*EXERCISE DATA:*
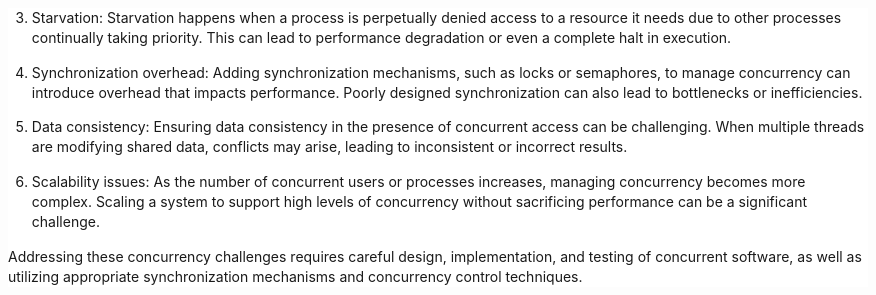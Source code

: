3. Starvation: Starvation happens when a process is perpetually denied access to a resource it needs due to other processes continually taking priority. This can lead to performance degradation or even a complete halt in execution.

4. Synchronization overhead: Adding synchronization mechanisms, such as locks or semaphores, to manage concurrency can introduce overhead that impacts performance. Poorly designed synchronization can also lead to bottlenecks or inefficiencies.

5. Data consistency: Ensuring data consistency in the presence of concurrent access can be challenging. When multiple threads are modifying shared data, conflicts may arise, leading to inconsistent or incorrect results.

6. Scalability issues: As the number of concurrent users or processes increases, managing concurrency becomes more complex. Scaling a system to support high levels of concurrency without sacrificing performance can be a significant challenge.

Addressing these concurrency challenges requires careful design, implementation, and testing of concurrent software, as well as utilizing appropriate synchronization mechanisms and concurrency control techniques.

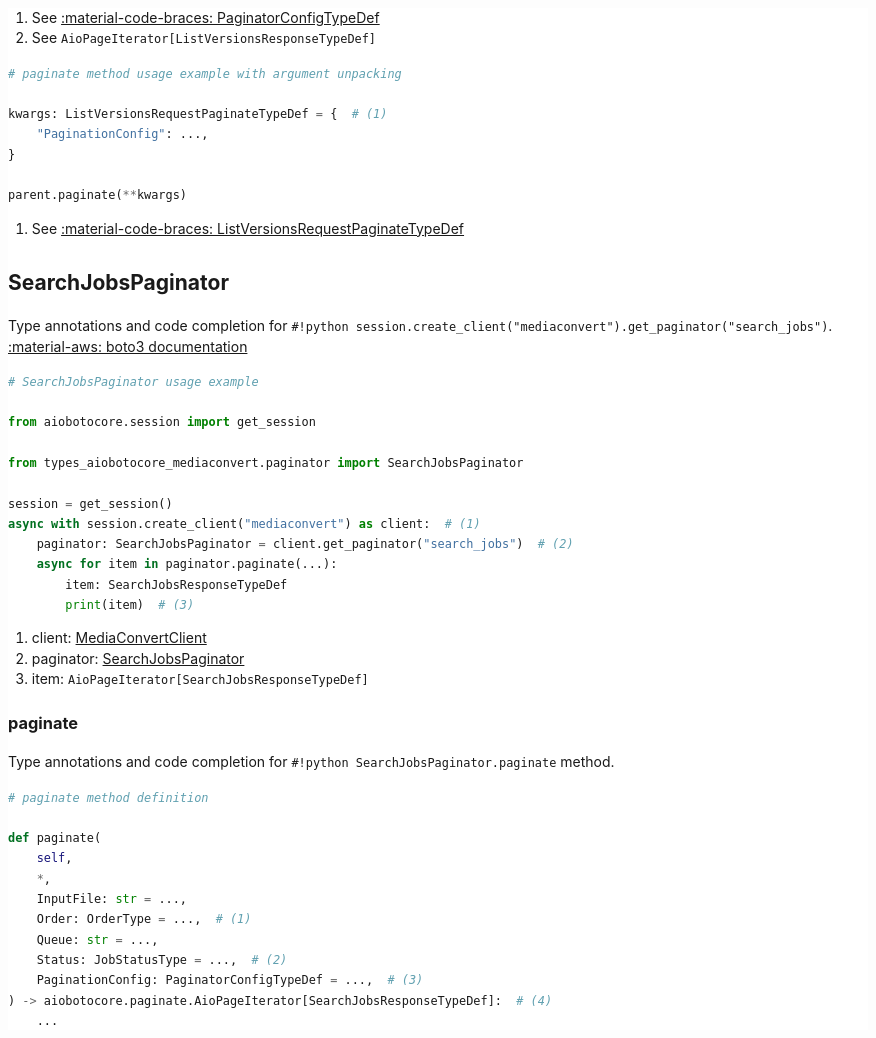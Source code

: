 1. See [:material-code-braces: PaginatorConfigTypeDef](./type_defs.md#paginatorconfigtypedef)
2. See `AioPageIterator[ListVersionsResponseTypeDef]`


```python
# paginate method usage example with argument unpacking

kwargs: ListVersionsRequestPaginateTypeDef = {  # (1)
    "PaginationConfig": ...,
}

parent.paginate(**kwargs)
```

1. See [:material-code-braces: ListVersionsRequestPaginateTypeDef](./type_defs.md#listversionsrequestpaginatetypedef)
## SearchJobsPaginator

Type annotations and code completion for `#!python session.create_client("mediaconvert").get_paginator("search_jobs")`.
[:material-aws: boto3 documentation](https://boto3.amazonaws.com/v1/documentation/api/latest/reference/services/mediaconvert/paginator/SearchJobs.html#MediaConvert.Paginator.SearchJobs)

```python
# SearchJobsPaginator usage example

from aiobotocore.session import get_session

from types_aiobotocore_mediaconvert.paginator import SearchJobsPaginator

session = get_session()
async with session.create_client("mediaconvert") as client:  # (1)
    paginator: SearchJobsPaginator = client.get_paginator("search_jobs")  # (2)
    async for item in paginator.paginate(...):
        item: SearchJobsResponseTypeDef
        print(item)  # (3)
```

1. client: [MediaConvertClient](./client.md)
2. paginator: [SearchJobsPaginator](./paginators.md#searchjobspaginator)
3. item: `AioPageIterator[SearchJobsResponseTypeDef]`


### paginate

Type annotations and code completion for `#!python SearchJobsPaginator.paginate` method.

```python
# paginate method definition

def paginate(
    self,
    *,
    InputFile: str = ...,
    Order: OrderType = ...,  # (1)
    Queue: str = ...,
    Status: JobStatusType = ...,  # (2)
    PaginationConfig: PaginatorConfigTypeDef = ...,  # (3)
) -> aiobotocore.paginate.AioPageIterator[SearchJobsResponseTypeDef]:  # (4)
    ...
```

*PROBLEM TO SOLVE:* Output the data exactly, pictures omitted.

*RESULT OF THE EXERCISE:*
Source code

:3. Starvation: Starvation happens when a process is perpetually denied access to a resource it needs due to other processes continually taking priority. This can lead to performance degradation or even a complete halt in execution.

4. Synchronization overhead: Adding synchronization mechanisms, such as locks or semaphores, to manage concurrency can introduce overhead that impacts performance. Poorly designed synchronization can also lead to bottlenecks or inefficiencies.

5. Data consistency: Ensuring data consistency in the presence of concurrent access can be challenging. When multiple threads are modifying shared data, conflicts may arise, leading to inconsistent or incorrect results.

6. Scalability issues: As the number of concurrent users or processes increases, managing concurrency becomes more complex. Scaling a system to support high levels of concurrency without sacrificing performance can be a significant challenge.

Addressing these concurrency challenges requires careful design, implementation, and testing of concurrent software, as well as utilizing appropriate synchronization mechanisms and concurrency control techniques.

Source code

: 1. See [:material-code-braces: PaginatorConfigTypeDef](./type_defs.md#paginatorconfigtypedef)
2. See `AioPageIterator[ListVersionsResponseTypeDef]`


```python
# paginate method usage example with argument unpacking

kwargs: ListVersionsRequestPaginateTypeDef = {  # (1)
    "PaginationConfig": ...,
}

parent.paginate(**kwargs)
```

1. See [:material-code-braces: ListVersionsRequestPaginateTypeDef](./type_defs.md#listversionsrequestpaginatetypedef)
## SearchJobsPaginator

Type annotations and code completion for `#!python session.create_client("mediaconvert").get_paginator("search_jobs")`.
[:material-aws: boto3 documentation](https://boto3.amazonaws.com/v1/documentation/api/latest/reference/services/mediaconvert/paginator/SearchJobs.html#MediaConvert.Paginator.SearchJobs)

```python
# SearchJobsPaginator usage example

from aiobotocore.session import get_session

from types_aiobotocore_mediaconvert.paginator import SearchJobsPaginator

session = get_session()
async with session.create_client("mediaconvert") as client:  # (1)
    paginator: SearchJobsPaginator = client.get_paginator("search_jobs")  # (2)
    async for item in paginator.paginate(...):
        item: SearchJobsResponseTypeDef
        print(item)  # (3)
```

1. client: [MediaConvertClient](./client.md)
2. paginator: [SearchJobsPaginator](./paginators.md#searchjobspaginator)
3. item: `AioPageIterator[SearchJobsResponseTypeDef]`


### paginate

Type annotations and code completion for `#!python SearchJobsPaginator.paginate` method.

```python
# paginate method definition

def paginate(
    self,
    *,
    InputFile: str = ...,
    Order: OrderType = ...,  # (1)
    Queue: str = ...,
    Status: JobStatusType = ...,  # (2)
    PaginationConfig: PaginatorConfigTypeDef = ...,  # (3)
) -> aiobotocore.paginate.AioPageIterator[SearchJobsResponseTypeDef]:  # (4)
    ...
```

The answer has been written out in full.